WSJの「China Home Prices Jumped in May」からグラフを拝借。
中国70都市の住宅価格は、前月比で+0.9%、前年比では+5.3%と高い伸びを示しています。
更なる引き締め策を正当化するため、わざと高い数字を出している、という穿った見方も思い浮かびましたが、必要以上に購買意欲を刺激することにもなるので、流石にそこまでの捏造はしないだろうと思われます。
当局は、不動産の譲渡益に20%課税する政策を打ち出していますが、今のところ実行したのは北京だけだと記事に書かれています。
いかにも中国らしい対応です。
中国では2011年~2015年の第12次5ヵ年計画期間中に、低価格(保障性)住宅を3600万戸建設する予定です。

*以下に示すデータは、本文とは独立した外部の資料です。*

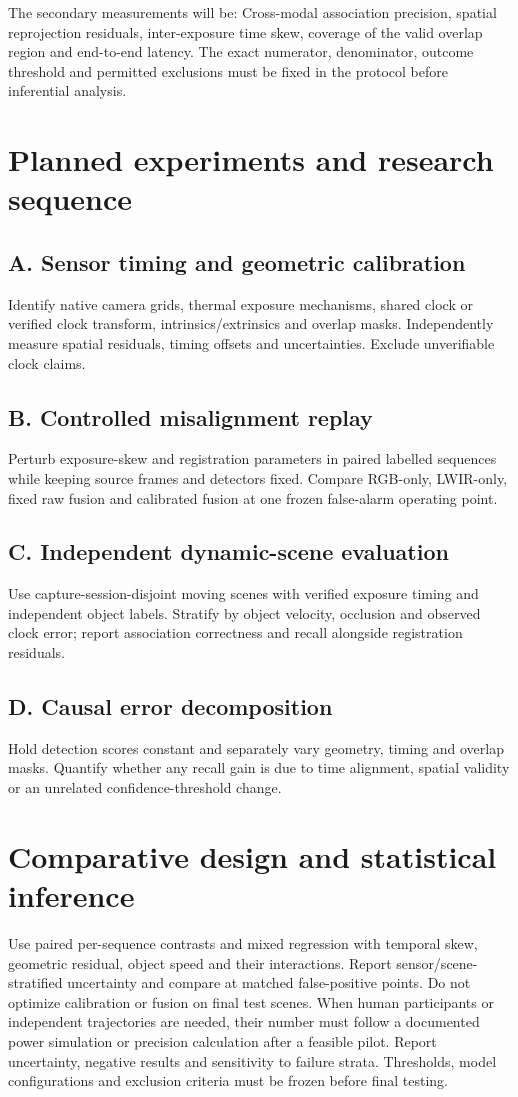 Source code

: \documentclass[11pt,a4paper]{article}
\begin{document}
The secondary measurements will be: Cross-modal association precision, spatial reprojection residuals, inter-exposure time skew, coverage of the valid overlap region and end-to-end latency. The exact numerator, denominator, outcome threshold and permitted exclusions must be fixed in the protocol before inferential analysis.

\section{Planned experiments and research sequence}
\subsection{A. Sensor timing and geometric calibration}
Identify native camera grids, thermal exposure mechanisms, shared clock or verified clock transform, intrinsics/extrinsics and overlap masks. Independently measure spatial residuals, timing offsets and uncertainties. Exclude unverifiable clock claims.

\subsection{B. Controlled misalignment replay}
Perturb exposure-skew and registration parameters in paired labelled sequences while keeping source frames and detectors fixed. Compare RGB-only, LWIR-only, fixed raw fusion and calibrated fusion at one frozen false-alarm operating point.

\subsection{C. Independent dynamic-scene evaluation}
Use capture-session-disjoint moving scenes with verified exposure timing and independent object labels. Stratify by object velocity, occlusion and observed clock error; report association correctness and recall alongside registration residuals.

\subsection{D. Causal error decomposition}
Hold detection scores constant and separately vary geometry, timing and overlap masks. Quantify whether any recall gain is due to time alignment, spatial validity or an unrelated confidence-threshold change.

\section{Comparative design and statistical inference}
Use paired per-sequence contrasts and mixed regression with temporal skew, geometric residual, object speed and their interactions. Report sensor/scene-stratified uncertainty and compare at matched false-positive points. Do not optimize calibration or fusion on final test scenes. When human participants or independent trajectories are needed, their number must follow a documented power simulation or precision calculation after a feasible pilot. Report uncertainty, negative results and sensitivity to failure strata. Thresholds, model configurations and exclusion criteria must be frozen before final testing.
\end{document}
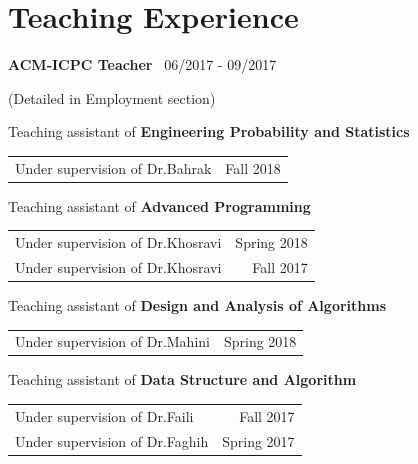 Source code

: \documentclass[letterpaper]{article}
\renewenvironment{itemize}{
  \begin{list}{}{
    \setlength{\leftmargin}{1.5em}
  }
}{
  \end{list}
}
\begin{document}
\section*{Teaching Experience}
\begin{itemize}
    \item \hspace*{10pt} \textbf{ACM-ICPC Teacher} {\ \footnotesize 06/2017 - 09/2017}\\
        \hspace*{30pt}
        \begin{small}
            (Detailed in Employment section)
        \end{small}
    \item \hspace*{10pt} Teaching assistant of \textbf{Engineering Probability and Statistics}\\
        \hspace*{30pt}
        \begin{tabular}{l r}
            Under supervision of Dr.Bahrak\hspace*{230pt} & {Fall 2018} \\
        \end{tabular}
    \item \hspace*{10pt} Teaching assistant of \textbf{Advanced Programming}\\
        \hspace*{30pt}
        \begin{tabular}{l r}
            Under supervision of Dr.Khosravi\hspace*{210pt} & {Spring 2018} \\
            Under supervision of Dr.Khosravi\hspace*{210pt} & {Fall 2017} \\
        \end{tabular}
    \item \hspace*{10pt} Teaching assistant of \textbf{Design and Analysis of Algorithms}\\
        \hspace*{30pt}
        \begin{tabular}{l r}
            Under supervision of Dr.Mahini\hspace*{220pt} & {Spring 2018} \\
        \end{tabular}
    \item \hspace*{10pt} Teaching assistant of \textbf{Data Structure and Algorithm}\\
        \hspace*{30pt}
        \begin{tabular}{l r}
            Under supervision of Dr.Faili\hspace*{220pt} & {Fall 2017} \\
            Under supervision of Dr.Faghih\hspace*{220pt} & {Spring 2017} \\
        \end{tabular}
\end{itemize}
\end{document}

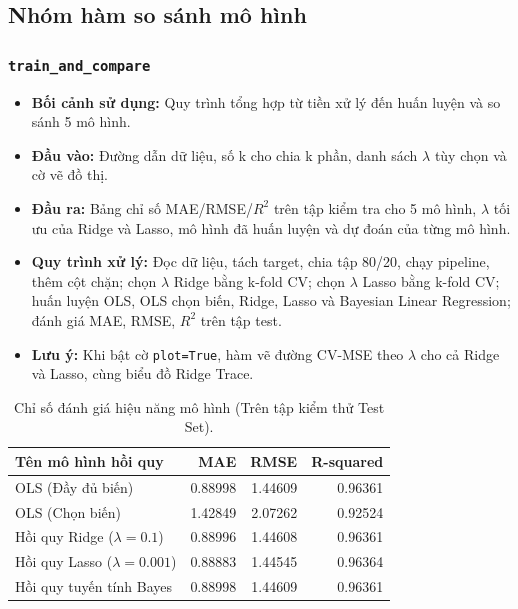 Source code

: \documentclass[a4paper]{article}
\newcommand{\code}[1]{\colorbox{light-gray}{\texttt{#1}}}
\begin{document}
\subsection{Nhóm hàm so sánh mô hình}

\subsubsection{\code{train\_and\_compare}}
\begin{itemize}[leftmargin=*]
    \item \textbf{Bối cảnh sử dụng:} Quy trình tổng hợp từ tiền xử lý đến huấn luyện và so sánh 5 mô hình.
    \item \textbf{Đầu vào:} Đường dẫn dữ liệu, số k cho chia k phần, danh sách $\lambda$ tùy chọn và cờ vẽ đồ thị.
    \item \textbf{Đầu ra:} Bảng chỉ số MAE/RMSE/$R^2$ trên tập kiểm tra cho 5 mô hình, $\lambda$ tối ưu của Ridge và Lasso, mô hình đã huấn luyện và dự đoán của từng mô hình.
    \item \textbf{Quy trình xử lý:} Đọc dữ liệu, tách target, chia tập 80/20, chạy pipeline, thêm cột chặn; chọn $\lambda$ Ridge bằng k-fold CV; chọn $\lambda$ Lasso bằng k-fold CV; huấn luyện OLS, OLS chọn biến, Ridge, Lasso và Bayesian Linear Regression; đánh giá MAE, RMSE, $R^2$ trên tập test.
    \item \textbf{Lưu ý:} Khi bật cờ \texttt{plot=True}, hàm vẽ đường CV-MSE theo $\lambda$ cho cả Ridge và Lasso, cùng biểu đồ Ridge Trace.
\end{itemize}
\begin{table}[H]
    \centering
    \small
    \begin{tabular}{lrrr}
    \toprule
    \textbf{Tên mô hình hồi quy} & \textbf{MAE} & \textbf{RMSE} & \textbf{R-squared} \\
    \midrule
    OLS (Đầy đủ biến) & 0.88998 & 1.44609 & 0.96361 \\
    OLS (Chọn biến) & 1.42849 & 2.07262 & 0.92524 \\
    Hồi quy Ridge ($\lambda=0.1$) & 0.88996 & 1.44608 & 0.96361 \\
    Hồi quy Lasso ($\lambda=0.001$) & 0.88883 & 1.44545 & 0.96364 \\
    Hồi quy tuyến tính Bayes & 0.88998 & 1.44609 & 0.96361 \\
    \bottomrule
    \end{tabular}
    \caption{Chỉ số đánh giá hiệu năng mô hình (Trên tập kiểm thử Test Set).}
\end{table}
\end{document}

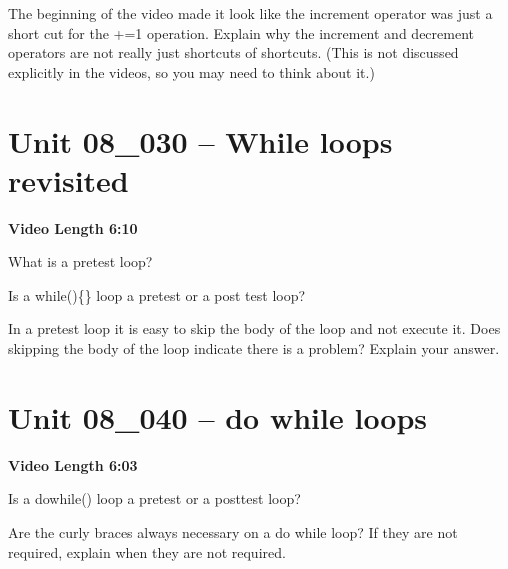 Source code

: \documentclass[letterpaper,12pt]{exam}
\newcommand{\unit}{Unit 08}
\begin{document}
\begin{questions}
\begin{samepage}
    \question The beginning of the video made it look like the increment operator was just a short cut for the +=1 operation.  Explain why the increment and decrement operators are not really just shortcuts of shortcuts.  (This is not discussed explicitly in the videos, so you may need to think about it.)
    \vspace{5mm}
\end{samepage}

\section*{\unit\_030 -- While loops revisited} %
\par{\selectfont\textbf{Video Length 6:10}}
\begin{samepage}
    \question What is a pretest loop?
    \vspace{5mm}
\end{samepage}

\begin{samepage}
    \question Is a while()\{\} loop a pretest or a post test loop?
    \vspace{5mm}
\end{samepage}
\begin{samepage}
    \question In a pretest loop it is easy to skip the body of the loop and not execute it.  Does skipping the body of the loop indicate there is a problem?  Explain your answer.
    \vspace{5mm}
\end{samepage}


\section*{\unit\_040 -- do while loops} 
\par{\selectfont\textbf{Video Length 6:03}}
\begin{samepage}
    \question Is a do{}while() loop a pretest or a posttest loop?
    \vspace{5mm}
\end{samepage}

\begin{samepage}
    \question Are the curly braces always necessary on a do while loop?  If they are not required, explain when they are not required.
    \vspace{5mm}
\end{samepage}



\end{questions}
\end{document}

これも北京では一生懸命やっていますが、地方政府は自分の利益にならないことに消極的で、ノルマの数合わせのため不人気な場所に戸数だけは作っているという状態です。(←勝手な推測です)
鄧小平は、「先に豊かになった者は遅れた者を助ける義務がある(先進地区幇助落伍地区是一個義務)」と言っているのですが、様々な利権が絡みすぎた現代中国では、こうした立派なコンセプトを実現するのは困難になっていると思われます。